PROBLEM - Each line from the line that includes "更新頻道播放持續時間後（在此" through the end of the material below must be transcribed exactly, with no other lines.

EXERCISE DATA -
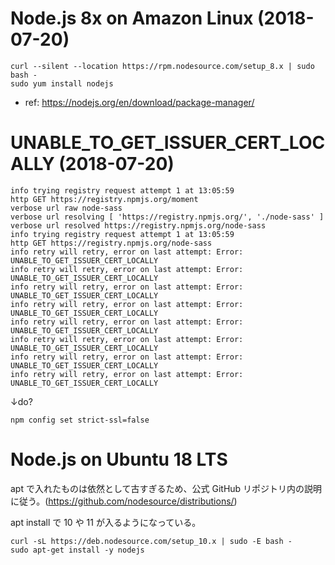 # Node.js 8x on Amazon Linux (2018-07-20)

```
curl --silent --location https://rpm.nodesource.com/setup_8.x | sudo bash -
sudo yum install nodejs
```

* ref: https://nodejs.org/en/download/package-manager/

# UNABLE_TO_GET_ISSUER_CERT_LOCALLY (2018-07-20)

```
info trying registry request attempt 1 at 13:05:59
http GET https://registry.npmjs.org/moment
verbose url raw node-sass
verbose url resolving [ 'https://registry.npmjs.org/', './node-sass' ]
verbose url resolved https://registry.npmjs.org/node-sass
info trying registry request attempt 1 at 13:05:59
http GET https://registry.npmjs.org/node-sass
info retry will retry, error on last attempt: Error: UNABLE_TO_GET_ISSUER_CERT_LOCALLY
info retry will retry, error on last attempt: Error: UNABLE_TO_GET_ISSUER_CERT_LOCALLY
info retry will retry, error on last attempt: Error: UNABLE_TO_GET_ISSUER_CERT_LOCALLY
info retry will retry, error on last attempt: Error: UNABLE_TO_GET_ISSUER_CERT_LOCALLY
info retry will retry, error on last attempt: Error: UNABLE_TO_GET_ISSUER_CERT_LOCALLY
info retry will retry, error on last attempt: Error: UNABLE_TO_GET_ISSUER_CERT_LOCALLY
info retry will retry, error on last attempt: Error: UNABLE_TO_GET_ISSUER_CERT_LOCALLY
info retry will retry, error on last attempt: Error: UNABLE_TO_GET_ISSUER_CERT_LOCALLY
```

↓do?

```
npm config set strict-ssl=false
```

# Node.js on Ubuntu 18 LTS

apt で入れたものは依然として古すぎるため、公式 GitHub リポジトリ内の説明に従う。(https://github.com/nodesource/distributions/)

apt install で 10 や 11 が入るようになっている。

```
curl -sL https://deb.nodesource.com/setup_10.x | sudo -E bash -
sudo apt-get install -y nodejs
```
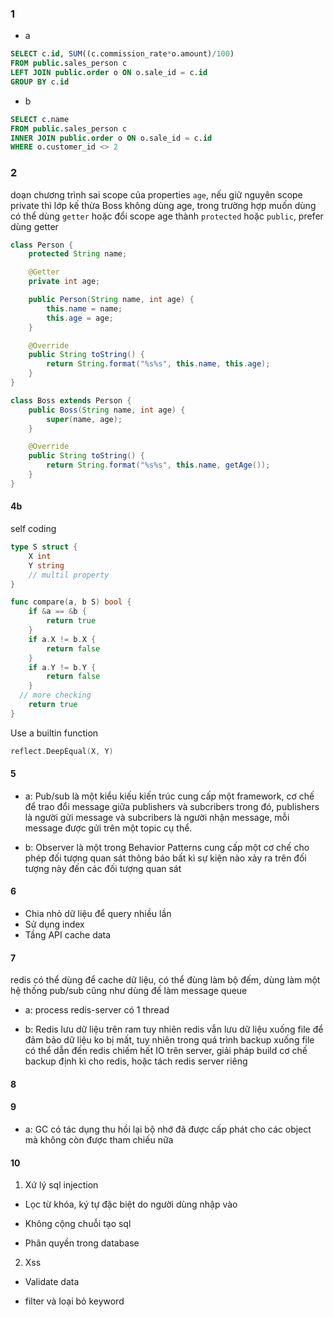 ### 1
- a

```sql
SELECT c.id, SUM((c.commission_rate*o.amount)/100)
FROM public.sales_person c
LEFT JOIN public.order o ON o.sale_id = c.id
GROUP BY c.id
```

+ b 

```sql
SELECT c.name
FROM public.sales_person c
INNER JOIN public.order o ON o.sale_id = c.id
WHERE o.customer_id <> 2
```

### 2

doạn chương trình sai scope của properties `age`, nếu giữ nguyên scope private thì lớp kế thừa Boss không dùng age, 
trong trường hợp muốn dùng có thể dùng `getter` hoặc đổi scope age thành `protected` hoặc `public`, prefer dùng getter 

```java
class Person {
    protected String name;

    @Getter
    private int age;

    public Person(String name, int age) {
        this.name = name;
        this.age = age;
    }

    @Override
    public String toString() {
        return String.format("%s%s", this.name, this.age);
    }
}

class Boss extends Person {
    public Boss(String name, int age) {
        super(name, age);
    }

    @Override
    public String toString() {
        return String.format("%s%s", this.name, getAge());
    }
}

```

#### 4b

self coding
```go
type S struct {
	X int
	Y string
	// multil property
}

func compare(a, b S) bool {
	if &a == &b {
		return true
	}
	if a.X != b.X {
		return false
	}
	if a.Y != b.Y {
		return false
	}
  // more checking
	return true
}
```

Use a builtin function
```go
reflect.DeepEqual(X, Y)
```

#### 5

+ a: Pub/sub là một kiểu kiếu kiến trúc cung cấp một framework, cơ chế để trao đổi message giữa publishers và subcribers trong đó, publishers là người gửi message và subcribers là người nhận message, mỗi message được gửi trên một topic cụ thể.
- b: Observer là một trong Behavior Patterns cung cấp một cơ chế cho phép đối tượng quan sát thông báo bất kì sự kiện nào xảy ra trên đối tượng này đến các đối tượng quan sát

#### 6

+ Chia nhỏ dữ liệu để query nhiều lần
+ Sử dụng index
+ Tầng API cache data

#### 7

redis có thể dùng để cache dữ liệu, có thể đùng làm bộ đếm, dùng làm một hệ thống pub/sub cũng như dùng đế làm message queue

+ a: process redis-server có 1 thread

- b: Redis lưu dữ liệu trên ram tuy nhiên redis vẫn lưu dữ liệu xuống file để đảm bảo dữ liệu ko bị mất, tuy nhiên trong quá trình backup xuống file có thể dẫn đến redis chiếm hết IO trên server, giải pháp build cơ chế backup định kì cho redis, hoặc tách redis server riêng

#### 8

#### 9
 
 + a: GC có tác dụng thu hồi lại bộ nhớ đã được cấp phát cho các object mà không còn được tham chiếu nữa

#### 10

1. Xứ lý sql injection

+ Lọc từ khóa, ký tự đặc biệt do người dùng nhập vào

- Không cộng chuỗi tạo sql

* Phân quyền trong database

2. Xss

+ Validate data 

* filter và loại bỏ keyword
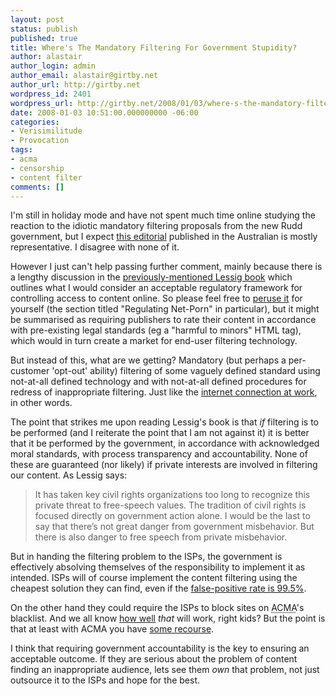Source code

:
 ```yaml
---
layout: post
status: publish
published: true
title: Where's The Mandatory Filtering For Government Stupidity?
author: alastair
author_login: admin
author_email: alastair@girtby.net
author_url: http://girtby.net
wordpress_id: 2401
wordpress_url: http://girtby.net/2008/01/03/where-s-the-mandatory-filtering-for-government-stupidity
date: 2008-01-03 10:51:00.000000000 -06:00
categories:
- Verisimilitude
- Provocation
tags:
- acma
- censorship
- content filter
comments: []
---
```

I'm still in holiday mode and have not spent much time online studying the reaction to the idiotic mandatory filtering proposals from the new Rudd government, but I expect [this editorial](http://www.australianit.news.com.au/story/0,24897,22997280-15306,00.html) published in the Australian is mostly representative. I disagree with none of it.

However I just can't help passing further comment, mainly because there is a lengthy discussion in the [previously-mentioned Lessig book](/archives/2007/12/20/code-2-0) which outlines what I would consider an acceptable regulatory framework for controlling access to content online. So please feel free to [peruse it](http://www.socialtext.net/codev2/index.cgi?free_speech) for yourself (the section titled "Regulating Net-Porn" in particular), but it might be summarised as requiring publishers to rate their content in accordance with pre-existing legal standards (eg a "harmful to minors" HTML tag), which would in turn create a market for end-user filtering technology.

But instead of this, what are we getting? Mandatory (but perhaps a per-customer 'opt-out' ability) filtering of some vaguely defined standard using not-at-all defined technology and with not-at-all defined procedures for redress of inappropriate filtering. Just like the [internet connection at work](/archives/2005/12/8/ip-access-list-100-deny-from-future), in other words.

The point that strikes me upon reading Lessig's book is that *if* filtering is to be performed (and I reiterate the point that I am not against it) it is better that it be performed by the government, in accordance with acknowledged moral standards, with process transparency and accountability. None of these are guaranteed (nor likely) if private interests are involved in filtering our content. As Lessig says:

> It has taken key civil rights organizations too long to recognize this private threat to free-speech values. The tradition of civil rights is focused directly on government action alone. I would be the last to say that there’s not great danger from government misbehavior. But there is also danger to free speech from private misbehavior.

But in handing the filtering problem to the ISPs, the government is effectively absolving themselves of the responsibility to implement it as intended. ISPs will of course implement the content filtering using the cheapest solution they can find, even if the [false-positive rate is 99.5%](/archives/2007/4/1/i-want-a-pony-domain).

On the other hand they could require the ISPs to block sites on <acronym title="Australian Communications and Media Authority">ACMA</acronym>'s blacklist. And we all know [how well](http://www.codinghorror.com/blog/archives/001009.html) *that* will work, right kids? But the point is that at least with ACMA you have [some recourse](/archives/2006/2/10/a-futile-gesture).

I think that requiring government accountability is the key to ensuring an acceptable outcome. If they are serious about the problem of content finding an inappropriate audience, lets see them *own* that problem, not just outsource it to the ISPs and hope for the best.
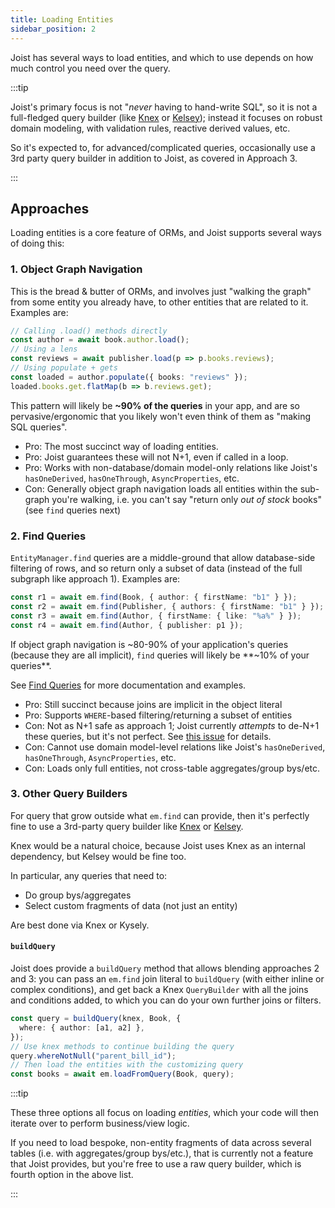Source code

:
 ```yaml
---
title: Loading Entities
sidebar_position: 2
---
```


Joist has several ways to load entities, and which to use depends on how much control you need over the query.

:::tip

Joist's primary focus is not "_never_ having to hand-write SQL", so it is not a full-fledged query builder (like [Knex](https://knexjs.org/) or [Kelsey](https://github.com/koskimas/kysely)); instead it focuses on robust domain modeling, with validation rules, reactive derived values, etc.

So it's expected to, for advanced/complicated queries, occasionally use a 3rd party query builder in addition to Joist, as covered in Approach 3.

:::

## Approaches

Loading entities is a core feature of ORMs, and Joist supports several ways of doing this:

### 1. Object Graph Navigation

This is the bread & butter of ORMs, and involves just "walking the graph" from some entity you already have, to other entities that are related to it. Examples are:

```ts
// Calling .load() methods directly
const author = await book.author.load();
// Using a lens
const reviews = await publisher.load(p => p.books.reviews);
// Using populate + gets
const loaded = author.populate({ books: "reviews" });
loaded.books.get.flatMap(b => b.reviews.get);
```

This pattern will likely be **~90% of the queries** in your app, and are so pervasive/ergonomic that you likely won't even think of them as "making SQL queries".

* Pro: The most succinct way of loading entities.
* Pro: Joist guarantees these will not N+1, even if called in a loop.
* Pro: Works with non-database/domain model-only relations like Joist's `hasOneDerived`, `hasOneThrough`, `AsyncProperties`, etc.
* Con: Generally object graph navigation loads all entities within the sub-graph you're walking, i.e. you can't say "return only _out of stock_ books" (see `find` queries next)

### 2. Find Queries

`EntityManager.find` queries are a middle-ground that allow database-side filtering of rows, and so return only a subset of data (instead of the full subgraph like approach 1). Examples are:

```ts
const r1 = await em.find(Book, { author: { firstName: "b1" } });
const r2 = await em.find(Publisher, { authors: { firstName: "b1" } });
const r3 = await em.find(Author, { firstName: { like: "%a%" } });
const r4 = await em.find(Author, { publisher: p1 });
```

If object graph navigation is ~80-90% of your application's queries (because they are all implicit), `find` queries will likely be **~10% of your queries**.

See [Find Queries](./queries-find) for more documentation and examples.

* Pro: Still succinct because joins are implicit in the object literal
* Pro: Supports `WHERE`-based filtering/returning a subset of entities
* Con: Not as N+1 safe as approach 1; Joist currently _attempts_ to de-N+1 these queries, but it's not perfect. See [this issue](https://github.com/stephenh/joist-ts/issues/441) for details.
* Con: Cannot use domain model-level relations like Joist's `hasOneDerived`, `hasOneThrough`, `AsyncProperties`, etc.
* Con: Loads only full entities, not cross-table aggregates/group bys/etc.

### 3. Other Query Builders

For query that grow outside what `em.find` can provide, then it's perfectly fine to use a 3rd-party query builder like [Knex](https://knexjs.org/) or [Kelsey](https://github.com/koskimas/kysely).

Knex would be a natural choice, because Joist uses Knex as an internal dependency, but Kelsey would be fine too.

In particular, any queries that need to:

* Do group bys/aggregates
* Select custom fragments of data (not just an entity)

Are best done via Knex or Kysely.

#### `buildQuery`

Joist does provide a `buildQuery` method that allows blending approaches 2 and 3: you can pass an `em.find` join literal to `buildQuery` (with either inline or complex conditions), and get back a Knex `QueryBuilder` with all the joins and conditions added, to which you can do your own further joins or filters.

```ts
const query = buildQuery(knex, Book, {
  where: { author: [a1, a2] },
});
// Use knex methods to continue building the query
query.whereNotNull("parent_bill_id");
// Then load the entities with the customizing query
const books = await em.loadFromQuery(Book, query);
```

:::tip

These three options all focus on loading *entities*, which your code will then iterate over to perform business/view logic.

If you need to load bespoke, non-entity fragments of data across several tables (i.e. with aggregates/group bys/etc.), that is currently not a feature that Joist provides, but you're free to use a raw query builder, which is fourth option in the above list.

:::


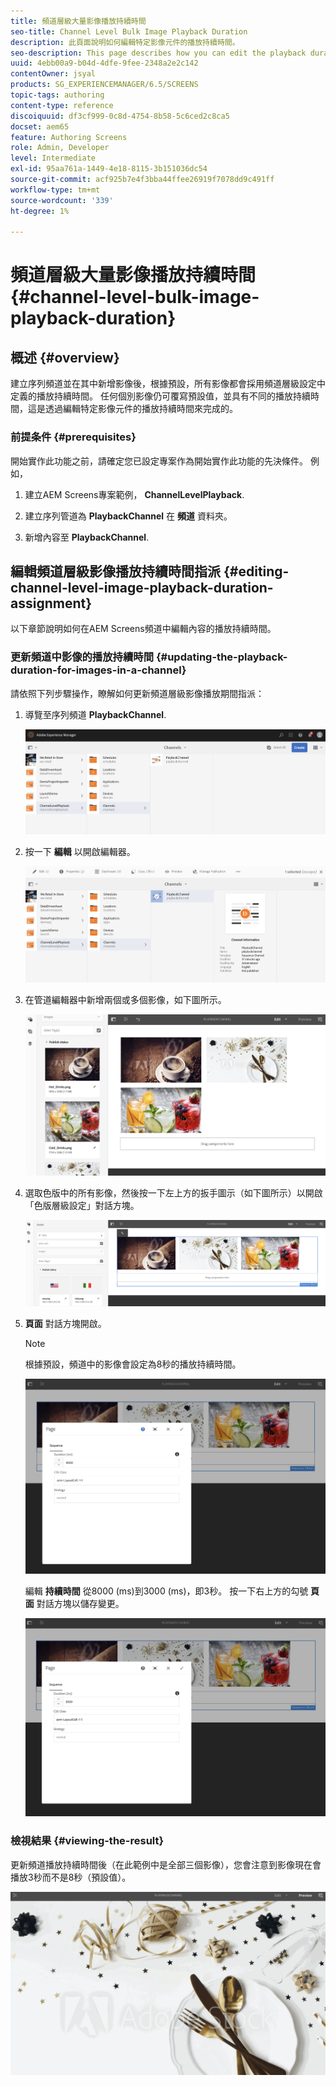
 ```yaml
---
title: 頻道層級大量影像播放持續時間
seo-title: Channel Level Bulk Image Playback Duration
description: 此頁面說明如何編輯特定影像元件的播放持續時間。
seo-description: This page describes how you can edit the playback duration of a specific image component.
uuid: 4ebb00a9-b04d-4dfe-9fee-2348a2e2c142
contentOwner: jsyal
products: SG_EXPERIENCEMANAGER/6.5/SCREENS
topic-tags: authoring
content-type: reference
discoiquuid: df3cf999-0c8d-4754-8b58-5c6ced2c8ca5
docset: aem65
feature: Authoring Screens
role: Admin, Developer
level: Intermediate
exl-id: 95aa761a-1449-4e18-8115-3b151036dc54
source-git-commit: acf925b7e4f3bba44ffee26919f7078dd9c491ff
workflow-type: tm+mt
source-wordcount: '339'
ht-degree: 1%

---
```


# 頻道層級大量影像播放持續時間 {#channel-level-bulk-image-playback-duration}

## 概述 {#overview}

建立序列頻道並在其中新增影像後，根據預設，所有影像都會採用頻道層級設定中定義的播放持續時間。 任何個別影像仍可覆寫預設值，並具有不同的播放持續時間，這是透過編輯特定影像元件的播放持續時間來完成的。

### 前提条件 {#prerequisites}

開始實作此功能之前，請確定您已設定專案作為開始實作此功能的先決條件。 例如，

1. 建立AEM Screens專案範例， **ChannelLevelPlayback**.

1. 建立序列管道為 **PlaybackChannel** 在 **頻道** 資料夾。

1. 新增內容至 **PlaybackChannel**.

## 編輯頻道層級影像播放持續時間指派 {#editing-channel-level-image-playback-duration-assignment}

以下章節說明如何在AEM Screens頻道中編輯內容的播放持續時間。

### 更新頻道中影像的播放持續時間 {#updating-the-playback-duration-for-images-in-a-channel}

請依照下列步驟操作，瞭解如何更新頻道層級影像播放期間指派：

1. 導覽至序列頻道 **PlaybackChannel**.

   ![screen_shot_2019-06-24at62818pm](assets/screen_shot_2019-06-24at62818pm.png)

1. 按一下 **編輯** 以開啟編輯器。

   ![screen_shot_2019-06-24at70141pm](assets/screen_shot_2019-06-24at70141pm.png)

1. 在管道編輯器中新增兩個或多個影像，如下圖所示。

   ![screen_shot_2019-06-24at90534pm](assets/screen_shot_2019-06-24at90534pm.png)

1. 選取色版中的所有影像，然後按一下左上方的扳手圖示（如下圖所示）以開啟「色版層級設定」對話方塊。

   ![screen_shot_2019-06-25at95945am](assets/screen_shot_2019-06-25at95945am.png)

1. **頁面** 對話方塊開啟。

   >[!NOTE]
   >根據預設，頻道中的影像會設定為8秒的播放持續時間。

   ![screen_shot_2019-06-25at100343am](assets/screen_shot_2019-06-25at100343am.png)

   編輯 **持續時間** 從8000 (ms)到3000 (ms)，即3秒。 按一下右上方的勾號 **頁面** 對話方塊以儲存變更。

   ![screen_shot_2019-06-25at101527am](assets/screen_shot_2019-06-25at101527am.png)

### 檢視結果 {#viewing-the-result}

更新頻道播放持續時間後（在此範例中是全部三個影像），您會注意到影像現在會播放3秒而不是8秒（預設值）。

![channel_preview](assets/channel_preview.gif)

RESULT OF THE EXERCISE -
更新頻道播放持續時間後（在此範例中是全部三個影像），您會注意到影像現在會播放3秒而不是8秒（預設值）。

![channel_preview](assets/channel_preview.gif)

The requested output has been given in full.